##### Task inputs

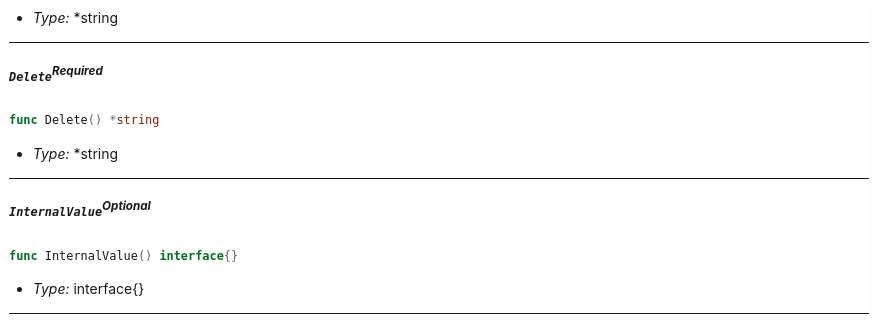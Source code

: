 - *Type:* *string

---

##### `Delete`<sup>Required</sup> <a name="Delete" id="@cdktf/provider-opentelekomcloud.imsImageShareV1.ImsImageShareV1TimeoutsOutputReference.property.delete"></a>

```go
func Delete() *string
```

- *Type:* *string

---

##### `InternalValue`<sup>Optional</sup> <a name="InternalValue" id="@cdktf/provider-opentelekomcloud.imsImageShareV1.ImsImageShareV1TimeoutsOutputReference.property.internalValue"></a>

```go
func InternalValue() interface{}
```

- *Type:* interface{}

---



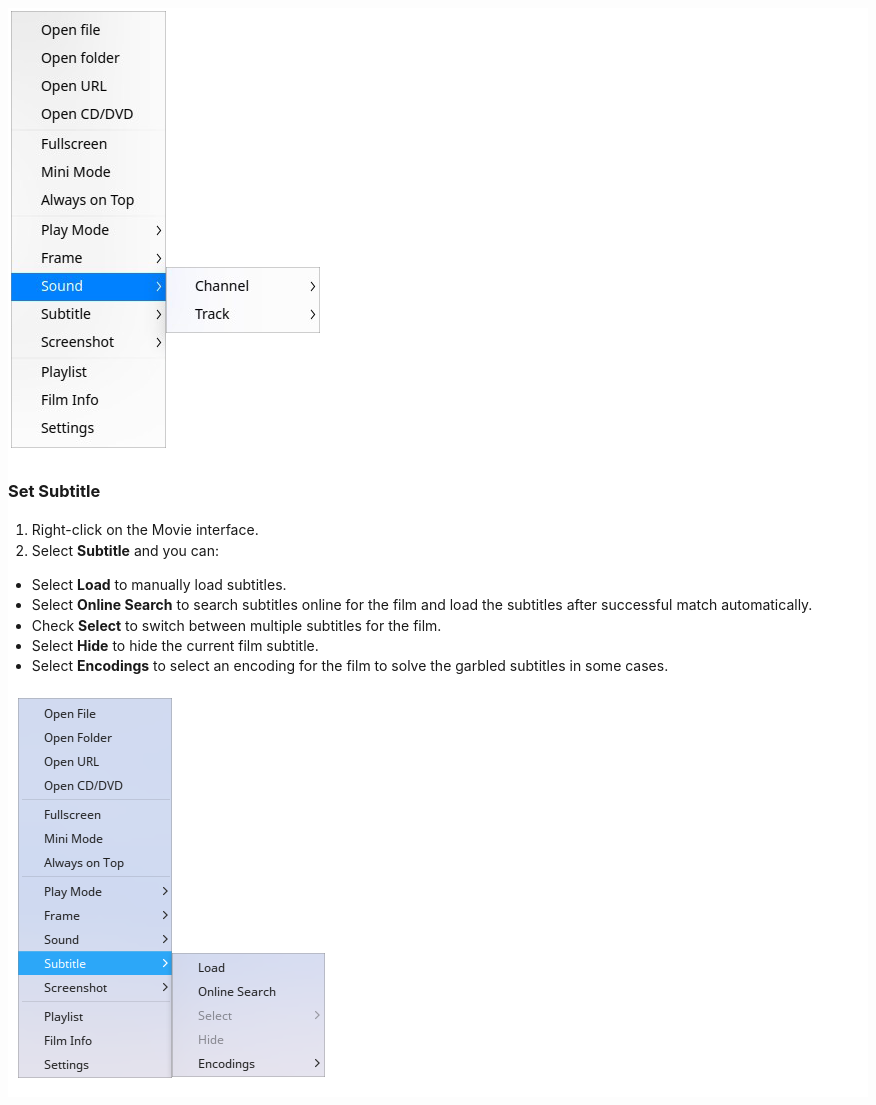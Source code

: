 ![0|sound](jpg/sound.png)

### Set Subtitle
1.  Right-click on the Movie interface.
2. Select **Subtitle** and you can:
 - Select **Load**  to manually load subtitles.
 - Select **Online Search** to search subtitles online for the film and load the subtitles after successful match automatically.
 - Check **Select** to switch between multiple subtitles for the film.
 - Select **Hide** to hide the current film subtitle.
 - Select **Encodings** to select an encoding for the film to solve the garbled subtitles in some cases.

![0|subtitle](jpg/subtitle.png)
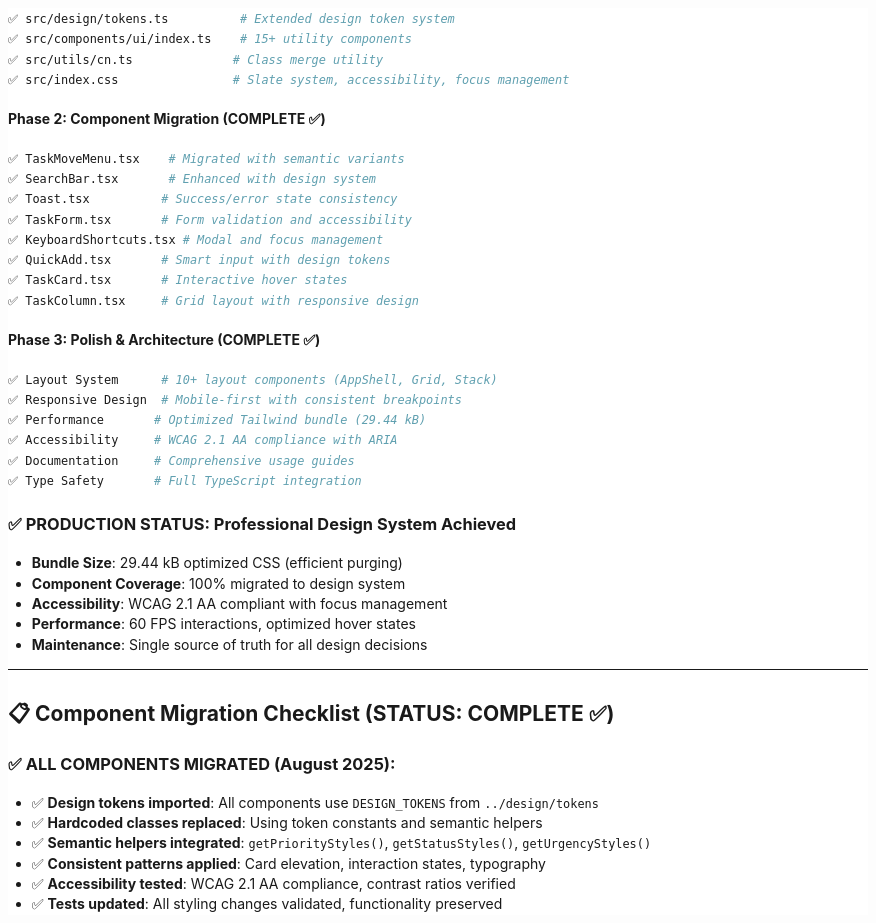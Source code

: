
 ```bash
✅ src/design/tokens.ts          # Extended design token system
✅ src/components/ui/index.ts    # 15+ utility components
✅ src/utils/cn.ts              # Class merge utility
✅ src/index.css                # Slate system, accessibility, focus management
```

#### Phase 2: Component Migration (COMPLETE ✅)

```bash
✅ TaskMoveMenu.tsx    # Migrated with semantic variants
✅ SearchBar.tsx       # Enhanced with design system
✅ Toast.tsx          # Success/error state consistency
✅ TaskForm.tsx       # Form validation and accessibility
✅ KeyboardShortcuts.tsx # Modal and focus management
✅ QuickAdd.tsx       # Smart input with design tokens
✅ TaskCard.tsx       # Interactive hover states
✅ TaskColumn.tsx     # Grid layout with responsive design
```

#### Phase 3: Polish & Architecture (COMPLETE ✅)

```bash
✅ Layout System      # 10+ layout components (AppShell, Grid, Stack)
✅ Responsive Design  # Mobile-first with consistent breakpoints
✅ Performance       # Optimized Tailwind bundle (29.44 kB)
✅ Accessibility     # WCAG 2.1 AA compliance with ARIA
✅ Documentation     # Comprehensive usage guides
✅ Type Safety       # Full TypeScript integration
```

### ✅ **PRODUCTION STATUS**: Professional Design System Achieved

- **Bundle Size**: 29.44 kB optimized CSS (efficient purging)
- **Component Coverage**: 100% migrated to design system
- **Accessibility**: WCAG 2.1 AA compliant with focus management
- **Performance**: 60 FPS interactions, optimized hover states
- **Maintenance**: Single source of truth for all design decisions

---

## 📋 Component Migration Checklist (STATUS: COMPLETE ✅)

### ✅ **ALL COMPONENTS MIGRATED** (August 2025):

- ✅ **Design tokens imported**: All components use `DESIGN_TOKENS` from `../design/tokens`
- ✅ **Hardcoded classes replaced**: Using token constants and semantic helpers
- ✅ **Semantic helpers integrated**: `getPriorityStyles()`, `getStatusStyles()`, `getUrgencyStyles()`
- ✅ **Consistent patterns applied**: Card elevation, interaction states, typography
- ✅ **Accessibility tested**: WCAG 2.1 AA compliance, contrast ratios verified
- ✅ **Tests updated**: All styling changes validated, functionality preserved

##########

Nothing but an exact copy is asked for: the lines from the start of the records through the line with "2. Select **Subtitle**", both ends included, minus any pictures.

Source code

: - *Type:* *string

---

##### `Delete`<sup>Required</sup> <a name="Delete" id="@cdktf/provider-opentelekomcloud.imsImageShareV1.ImsImageShareV1TimeoutsOutputReference.property.delete"></a>

```go
func Delete() *string
```

- *Type:* *string

---

##### `InternalValue`<sup>Optional</sup> <a name="InternalValue" id="@cdktf/provider-opentelekomcloud.imsImageShareV1.ImsImageShareV1TimeoutsOutputReference.property.internalValue"></a>

```go
func InternalValue() interface{}
```

- *Type:* interface{}

---



Source code

: ![0|sound](jpg/sound.png)

### Set Subtitle
1.  Right-click on the Movie interface.
2. Select **Subtitle** and you can:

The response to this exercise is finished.